*TASK INSTRUCTIONS*.
Return verbatim the run of lines that opens with the line holding "수 있는 Palette" and closes with the last line of the records.

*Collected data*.
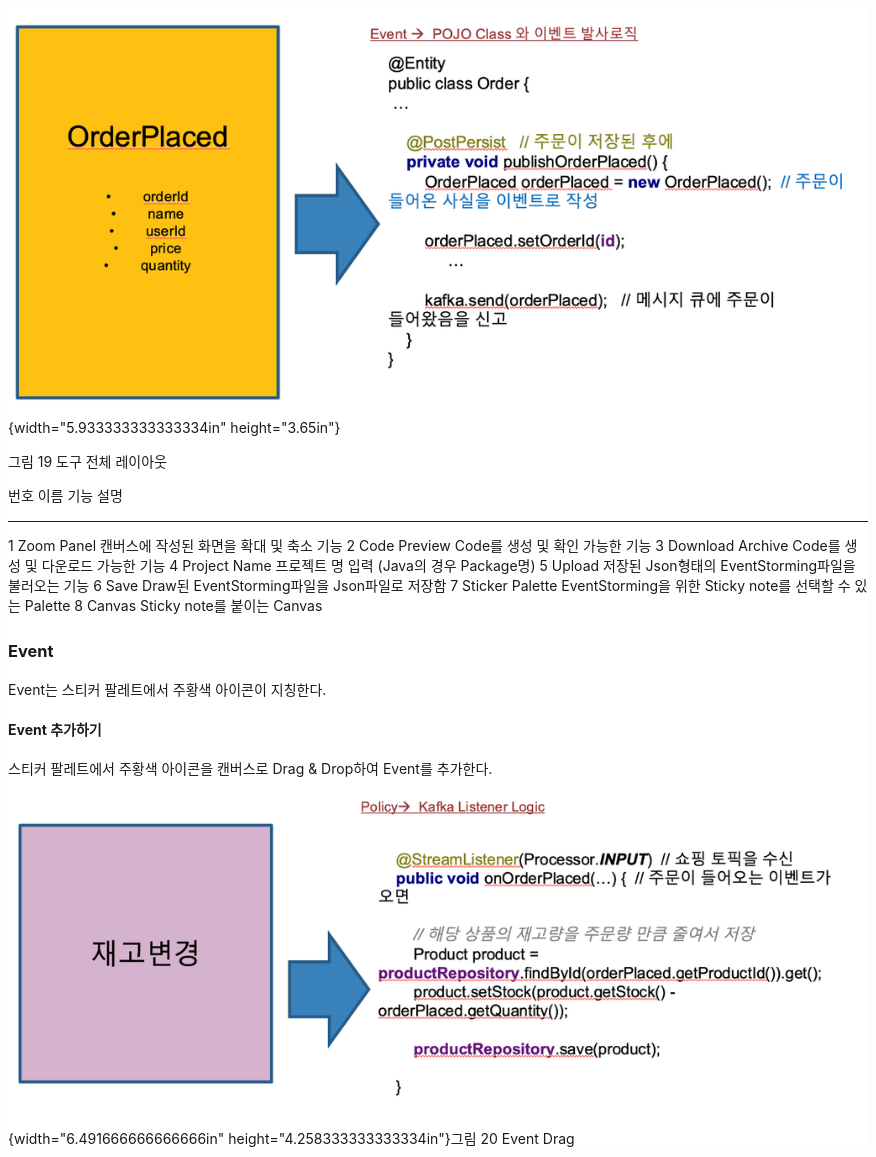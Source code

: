 ![](media/image28.png){width="5.933333333333334in" height="3.65in"}

그림 19 도구 전체 레이아웃

  번호   이름               기능 설명
  ------ ------------------ -----------------------------------------------------------
  1      Zoom Panel         캔버스에 작성된 화면을 확대 및 축소 기능
  2      Code Preview       Code를 생성 및 확인 가능한 기능
  3      Download Archive   Code를 생성 및 다운로드 가능한 기능
  4      Project Name       프로젝트 명 입력 (Java의 경우 Package명)
  5      Upload             저장된 Json형태의 EventStorming파일을 불러오는 기능
  6      Save               Draw된 EventStorming파일을 Json파일로 저장함
  7      Sticker Palette    EventStorming을 위한 Sticky note를 선택할 수 있는 Palette
  8      Canvas             Sticky note를 붙이는 Canvas

### Event

Event는 스티커 팔레트에서 주황색 아이콘이 지칭한다.

#### Event 추가하기

스티커 팔레트에서 주황색 아이콘을 캔버스로 Drag & Drop하여 Event를
추가한다.

![](media/image29.png){width="6.491666666666666in"
height="4.258333333333334in"}그림 20 Event Drag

*TASK SOLUTION*.
  7      Sticker Palette    EventStorming을 위한 Sticky note를 선택할 수 있는 Palette
  8      Canvas             Sticky note를 붙이는 Canvas

### Event

Event는 스티커 팔레트에서 주황색 아이콘이 지칭한다.

#### Event 추가하기

스티커 팔레트에서 주황색 아이콘을 캔버스로 Drag & Drop하여 Event를
추가한다.

![](media/image29.png){width="6.491666666666666in"
height="4.258333333333334in"}그림 20 Event Drag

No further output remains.